Although research demonstrates that fathers’ involvement with children has increased in recent decades, mothers continue to do the majority of childcare while fathers are the less involved parent.
Parental divorce creates an immense pressure to decrease father-child closeness, supplemented by the many barriers created by a father’s physical separation from the children. Fathers, who often are the less involved parent before divorce, would have to increase their investment in the relationship just to maintain pre-divorce levels of closeness, which the vast majority of fathers do not do, according to the study.
“Therefore, fathers are at a disadvantage in closeness to start, and then divorce makes it even more challenging to be close,” say the researchers.
The team comprising Mindy Scott of Child Trends and Booth, Valarie King and David Johnson, all faculty at Penn State, examined information reported by high school students participating in the National Longitudinal Study of Adolescent health.
A sub-sample of youth, drawn from a nationally representative sample, was interviewed at the beginning and the end of a five-year period. Reports from youth whose parents remained married were compared with reports from youth whose parents were divorced by end of the period.
Prior to divorce, 71 percent of youth reported being very close to their mothers, while 57 percent reported being very close to their fathers.
The teens’ withdrawal from fathers was much more severe among those youths with divorced parents (56 percent) than among those with non-divorced parents (28 percent), the study says.

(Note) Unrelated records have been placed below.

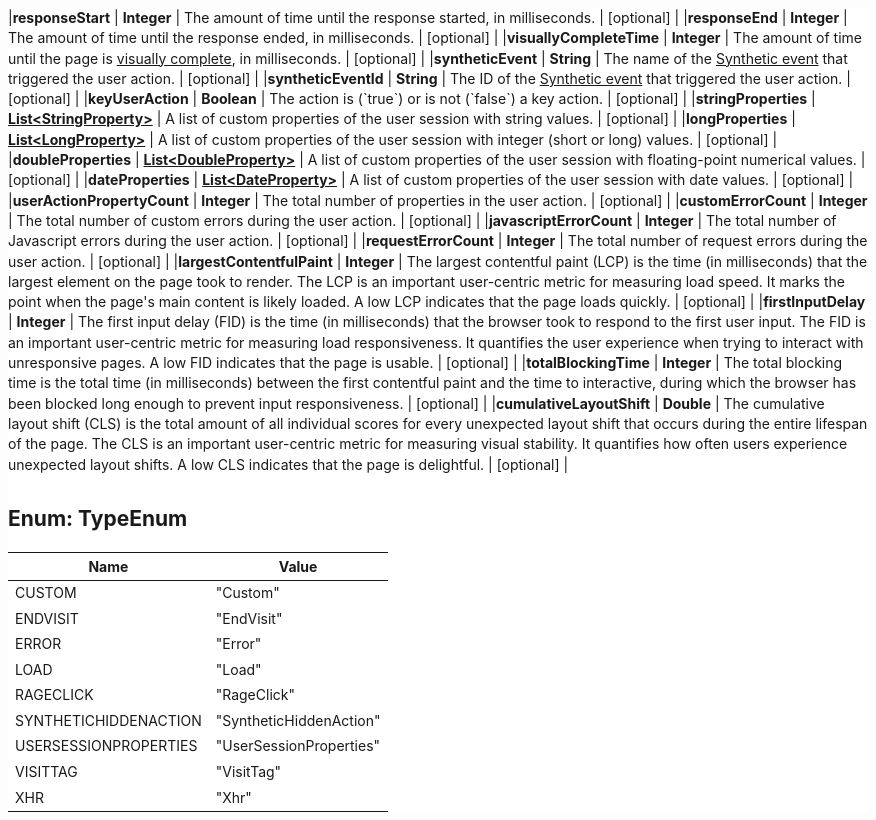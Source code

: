 |**responseStart** | **Integer** | The amount of time until the response started, in milliseconds. |  [optional] |
|**responseEnd** | **Integer** | The amount of time until the response ended, in milliseconds. |  [optional] |
|**visuallyCompleteTime** | **Integer** | The amount of time until the page is [visually complete](https://dt-url.net/qk1a3r19), in milliseconds. |  [optional] |
|**syntheticEvent** | **String** | The name of the [Synthetic event](https://dt-url.net/dq1e3rmm) that triggered the user action. |  [optional] |
|**syntheticEventId** | **String** | The ID of the [Synthetic event](https://dt-url.net/dq1e3rmm) that triggered the user action. |  [optional] |
|**keyUserAction** | **Boolean** | The action is (&#x60;true&#x60;) or is not (&#x60;false&#x60;) a key action. |  [optional] |
|**stringProperties** | [**List&lt;StringProperty&gt;**](StringProperty.md) | A list of custom properties of the user session with string values. |  [optional] |
|**longProperties** | [**List&lt;LongProperty&gt;**](LongProperty.md) | A list of custom properties of the user session with integer (short or long) values. |  [optional] |
|**doubleProperties** | [**List&lt;DoubleProperty&gt;**](DoubleProperty.md) | A list of custom properties of the user session with floating-point numerical values. |  [optional] |
|**dateProperties** | [**List&lt;DateProperty&gt;**](DateProperty.md) | A list of custom properties of the user session with date values. |  [optional] |
|**userActionPropertyCount** | **Integer** | The total number of properties in the user action. |  [optional] |
|**customErrorCount** | **Integer** | The total number of custom errors during the user action. |  [optional] |
|**javascriptErrorCount** | **Integer** | The total number of Javascript errors during the user action. |  [optional] |
|**requestErrorCount** | **Integer** | The total number of request errors during the user action. |  [optional] |
|**largestContentfulPaint** | **Integer** | The largest contentful paint (LCP) is the time (in milliseconds) that the largest element on the page took to render.   The LCP is an important user-centric metric for measuring load speed. It marks the point when the page&#39;s main content is likely loaded. A low LCP indicates that the page loads quickly. |  [optional] |
|**firstInputDelay** | **Integer** | The first input delay (FID) is the time (in milliseconds) that the browser took to respond to the first user input.   The FID is an important user-centric metric for measuring load responsiveness. It quantifies the user experience when trying to interact with unresponsive pages. A low FID indicates that the page is usable. |  [optional] |
|**totalBlockingTime** | **Integer** | The total blocking time is the total time (in milliseconds) between the first contentful paint and the time to interactive, during which the browser has been blocked long enough to prevent input responsiveness. |  [optional] |
|**cumulativeLayoutShift** | **Double** | The cumulative layout shift (CLS) is the total amount of all individual scores for every unexpected layout shift that occurs during the entire lifespan of the page.   The CLS is an important user-centric metric for measuring visual stability. It quantifies how often users experience unexpected layout shifts. A low CLS indicates that the page is delightful. |  [optional] |



## Enum: TypeEnum

| Name | Value |
|---- | -----|
| CUSTOM | &quot;Custom&quot; |
| ENDVISIT | &quot;EndVisit&quot; |
| ERROR | &quot;Error&quot; |
| LOAD | &quot;Load&quot; |
| RAGECLICK | &quot;RageClick&quot; |
| SYNTHETICHIDDENACTION | &quot;SyntheticHiddenAction&quot; |
| USERSESSIONPROPERTIES | &quot;UserSessionProperties&quot; |
| VISITTAG | &quot;VisitTag&quot; |
| XHR | &quot;Xhr&quot; |
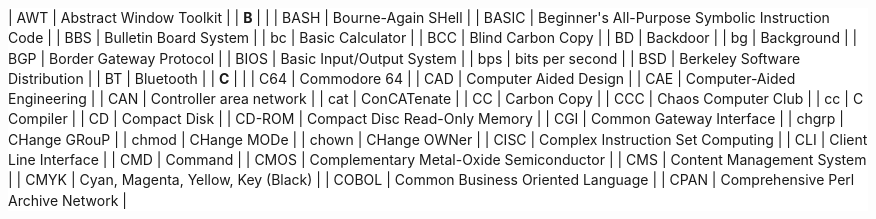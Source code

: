 | AWT                     | Abstract Window Toolkit                             |
| **B**                   |                                                     |
| BASH                    | Bourne-Again SHell                                  |
| BASIC                   | Beginner's All-Purpose Symbolic Instruction Code    |
| BBS                     | Bulletin Board System                               |
| bc                      | Basic Calculator                                    |
| BCC                     | Blind Carbon Copy                                   |
| BD                      | Backdoor                                            |
| bg                      | Background                                          |
| BGP                     | Border Gateway Protocol                             |
| BIOS                    | Basic Input/Output System                           |
| bps                     | bits per second                                     |
| BSD                     | Berkeley Software Distribution                      |
| BT                      | Bluetooth                                           |
| **C**                   |                                                     |
| C64                     | Commodore 64                                        |
| CAD                     | Computer Aided Design                               |
| CAE                     | Computer-Aided Engineering                          |
| CAN                     | Controller area network                             |
| cat                     | ConCATenate                                         |
| CC                      | Carbon Copy                                         |
| CCC                     | Chaos Computer Club                                 |
| cc                      | C Compiler                                          |
| CD                      | Compact Disk                                        |
| CD-ROM                  | Compact Disc Read-Only Memory                       |
| CGI                     | Common Gateway Interface                            |
| chgrp                   | CHange GRouP                                        |
| chmod                   | CHange MODe                                         |
| chown                   | CHange OWNer                                        |
| CISC                    | Complex Instruction Set Computing                   |
| CLI                     | Client Line Interface                               |
| CMD                     | Command                                             |
| CMOS                    | Complementary Metal-Oxide Semiconductor             |
| CMS                     | Content Management System                           |
| CMYK                    | Cyan, Magenta, Yellow, Key (Black)                  |
| COBOL                   | Common Business Oriented Language                   |
| CPAN                    | Comprehensive Perl Archive Network                  |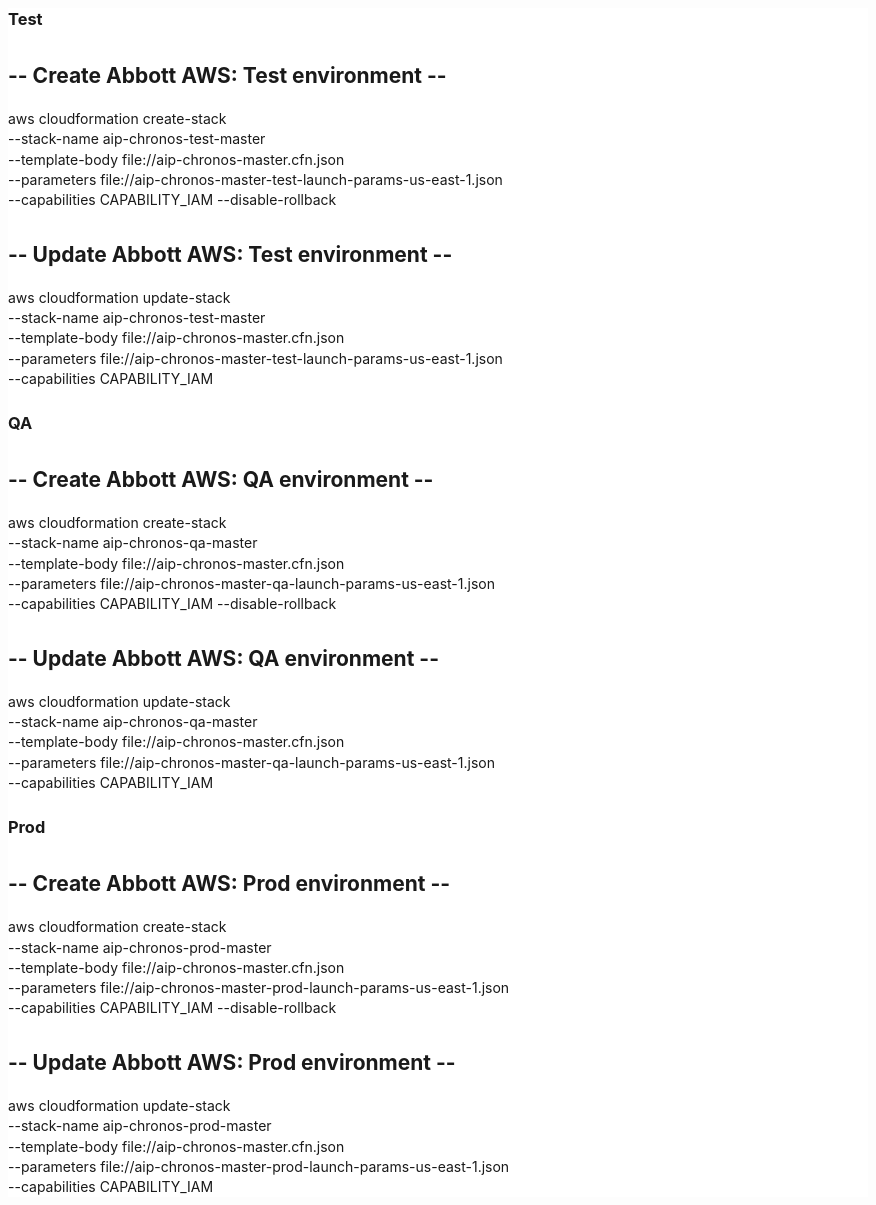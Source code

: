 ### Test
## -- Create Abbott AWS: Test environment --
aws cloudformation create-stack \
--stack-name aip-chronos-test-master \
--template-body file://aip-chronos-master.cfn.json \
--parameters file://aip-chronos-master-test-launch-params-us-east-1.json \
--capabilities CAPABILITY_IAM --disable-rollback 

## -- Update Abbott AWS: Test environment --
aws cloudformation update-stack \
--stack-name aip-chronos-test-master \
--template-body file://aip-chronos-master.cfn.json \
--parameters file://aip-chronos-master-test-launch-params-us-east-1.json \
--capabilities CAPABILITY_IAM

### QA
## -- Create Abbott AWS: QA environment --
aws cloudformation create-stack \
--stack-name aip-chronos-qa-master \
--template-body file://aip-chronos-master.cfn.json \
--parameters file://aip-chronos-master-qa-launch-params-us-east-1.json \
--capabilities CAPABILITY_IAM --disable-rollback 

## -- Update Abbott AWS: QA environment --
aws cloudformation update-stack \
--stack-name aip-chronos-qa-master \
--template-body file://aip-chronos-master.cfn.json \
--parameters file://aip-chronos-master-qa-launch-params-us-east-1.json \
--capabilities CAPABILITY_IAM

### Prod
## -- Create Abbott AWS: Prod environment --
aws cloudformation create-stack \
--stack-name aip-chronos-prod-master \
--template-body file://aip-chronos-master.cfn.json \
--parameters file://aip-chronos-master-prod-launch-params-us-east-1.json \
--capabilities CAPABILITY_IAM --disable-rollback 

## -- Update Abbott AWS: Prod environment --
aws cloudformation update-stack \
--stack-name aip-chronos-prod-master \
--template-body file://aip-chronos-master.cfn.json \
--parameters file://aip-chronos-master-prod-launch-params-us-east-1.json \
--capabilities CAPABILITY_IAM
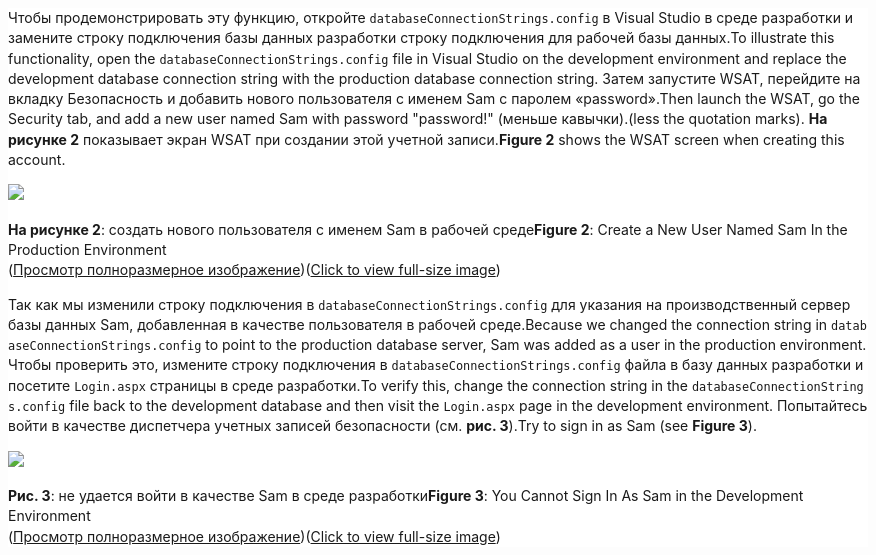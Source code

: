 <span data-ttu-id="3c5b7-146">Чтобы продемонстрировать эту функцию, откройте `databaseConnectionStrings.config` в Visual Studio в среде разработки и замените строку подключения базы данных разработки строку подключения для рабочей базы данных.</span><span class="sxs-lookup"><span data-stu-id="3c5b7-146">To illustrate this functionality, open the `databaseConnectionStrings.config` file in Visual Studio on the development environment and replace the development database connection string with the production database connection string.</span></span> <span data-ttu-id="3c5b7-147">Затем запустите WSAT, перейдите на вкладку Безопасность и добавить нового пользователя с именем Sam с паролем «password».</span><span class="sxs-lookup"><span data-stu-id="3c5b7-147">Then launch the WSAT, go the Security tab, and add a new user named Sam with password "password!"</span></span> <span data-ttu-id="3c5b7-148">(меньше кавычки).</span><span class="sxs-lookup"><span data-stu-id="3c5b7-148">(less the quotation marks).</span></span> <span data-ttu-id="3c5b7-149">**На рисунке 2** показывает экран WSAT при создании этой учетной записи.</span><span class="sxs-lookup"><span data-stu-id="3c5b7-149">**Figure 2** shows the WSAT screen when creating this account.</span></span>

[![](users-and-roles-on-the-production-website-vb/_static/image5.png)](users-and-roles-on-the-production-website-vb/_static/image4.png)

<span data-ttu-id="3c5b7-150">**На рисунке 2**: создать нового пользователя с именем Sam в рабочей среде</span><span class="sxs-lookup"><span data-stu-id="3c5b7-150">**Figure 2**: Create a New User Named Sam In the Production Environment</span></span>  
<span data-ttu-id="3c5b7-151">([Просмотр полноразмерное изображение](users-and-roles-on-the-production-website-vb/_static/image6.png))</span><span class="sxs-lookup"><span data-stu-id="3c5b7-151">([Click to view full-size image](users-and-roles-on-the-production-website-vb/_static/image6.png))</span></span>

<span data-ttu-id="3c5b7-152">Так как мы изменили строку подключения в `databaseConnectionStrings.config` для указания на производственный сервер базы данных Sam, добавленная в качестве пользователя в рабочей среде.</span><span class="sxs-lookup"><span data-stu-id="3c5b7-152">Because we changed the connection string in `databaseConnectionStrings.config` to point to the production database server, Sam was added as a user in the production environment.</span></span> <span data-ttu-id="3c5b7-153">Чтобы проверить это, измените строку подключения в `databaseConnectionStrings.config` файла в базу данных разработки и посетите `Login.aspx` страницы в среде разработки.</span><span class="sxs-lookup"><span data-stu-id="3c5b7-153">To verify this, change the connection string in the `databaseConnectionStrings.config` file back to the development database and then visit the `Login.aspx` page in the development environment.</span></span> <span data-ttu-id="3c5b7-154">Попытайтесь войти в качестве диспетчера учетных записей безопасности (см. **рис. 3**).</span><span class="sxs-lookup"><span data-stu-id="3c5b7-154">Try to sign in as Sam (see **Figure 3**).</span></span>

[![](users-and-roles-on-the-production-website-vb/_static/image8.png)](users-and-roles-on-the-production-website-vb/_static/image7.png)

<span data-ttu-id="3c5b7-155">**Рис. 3**: не удается войти в качестве Sam в среде разработки</span><span class="sxs-lookup"><span data-stu-id="3c5b7-155">**Figure 3**: You Cannot Sign In As Sam in the Development Environment</span></span>  
<span data-ttu-id="3c5b7-156">([Просмотр полноразмерное изображение](users-and-roles-on-the-production-website-vb/_static/image9.png))</span><span class="sxs-lookup"><span data-stu-id="3c5b7-156">([Click to view full-size image](users-and-roles-on-the-production-website-vb/_static/image9.png))</span></span>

The proportion of youths who reported a consistently close relationship with their father was much higher among those with still-married parents (48 percent) than among those with divorced parents (25 percent).
There was no significant difference in the change in closeness to mothers reported by youths in either group.
“Those teens who maintained a close relationship with their father had a stronger mother-child bond and a greater sense of well-being, defined as feelings about relationship qualities and perception’s of their own qualities and abilities,” Booth notes.
He adds, “Future research may look at information directly from the fathers about their evaluation of father-child closeness and his views of opportunities and constraints affecting before and after-divorce closeness with their children.”